I used to collect thoughts and drivel, written on paper napkins, and sheets of notebook paper. I dont collect them anymore since I dont write on paper napkins, and I dont have a class notebook anymore. This collection was in the safe custody of the S.O. till about a month back. Now its back in my hands. I read the whole pile yesterday, sometimes blushing at the ridiculous senselessness of some verses written in childhood. The desire to rhyme and thus conform to standards was so strong when I was a child!
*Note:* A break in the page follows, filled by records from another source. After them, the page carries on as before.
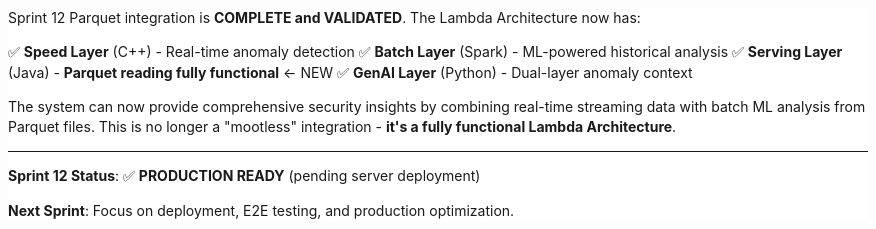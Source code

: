 Sprint 12 Parquet integration is **COMPLETE and VALIDATED**. The Lambda Architecture now has:

✅ **Speed Layer** (C++) - Real-time anomaly detection
✅ **Batch Layer** (Spark) - ML-powered historical analysis
✅ **Serving Layer** (Java) - **Parquet reading fully functional** ← NEW
✅ **GenAI Layer** (Python) - Dual-layer anomaly context

The system can now provide comprehensive security insights by combining real-time streaming data with batch ML analysis from Parquet files. This is no longer a "mootless" integration - **it's a fully functional Lambda Architecture**.

---

**Sprint 12 Status**: ✅ **PRODUCTION READY** (pending server deployment)

**Next Sprint**: Focus on deployment, E2E testing, and production optimization.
Anyways, the S.O. was saying that we should save even those pathetic poems for the future. I would like to save some of the more recent ones, for purely personal reasons. There are some poems which were written in less that five minutes, the words tumbling out of my mind in a deluge. Not surprisingly, these were written when I was falling in love. And then there are the fallen-out-of-love poems. I want to save them, but I am uncomfortable with the thought of typing it all out and saving it thus. Because the napkins are now faded, the ink had spread a little, and some of the pages happen to be mid-term exam papers from REC Warangal. There is a whole poem on the other side of a Power Systems – II question paper, and I remember how it was that day. I was bored. It was raining heavily outside, and I was sitting in the exam hall, looking out the window. The questions were easy, but there was no desire to answer them. This was an optional examination. I already had done well in the first mid-term. There I was, bored, looking at the posteriors of the girls ahead of me, looking around to catch expressions of surprise, disgust, constipation and fear in the faces of the others taking the exam. I remember it was the rhythm of the rain that got me writing that poem.
Yes, so I dont want to lose the question papers, the class notes, on the edges of which I used to write my poems. I dont want to lose the bits of paper. They seem to be more valuable than the verse they carry.
Did I tell you the ceiling in my room is not smooth? It is puckered, if you know what I mean. There are these nodes and these uneven projections, and they are like the clouds, revealing new shapes and forms if you look sincerely enough.
And this poem reminded me of my friend Chippu, but it is quite incomplete when not accompanied by a sketch I had made.
Take me to the world
that knows no love or joy –
For then I shall not yearn
I shall not be sad.
The paper I had sketched and written on used to decorate the wall in Chippu’s room. I wonder where it is now.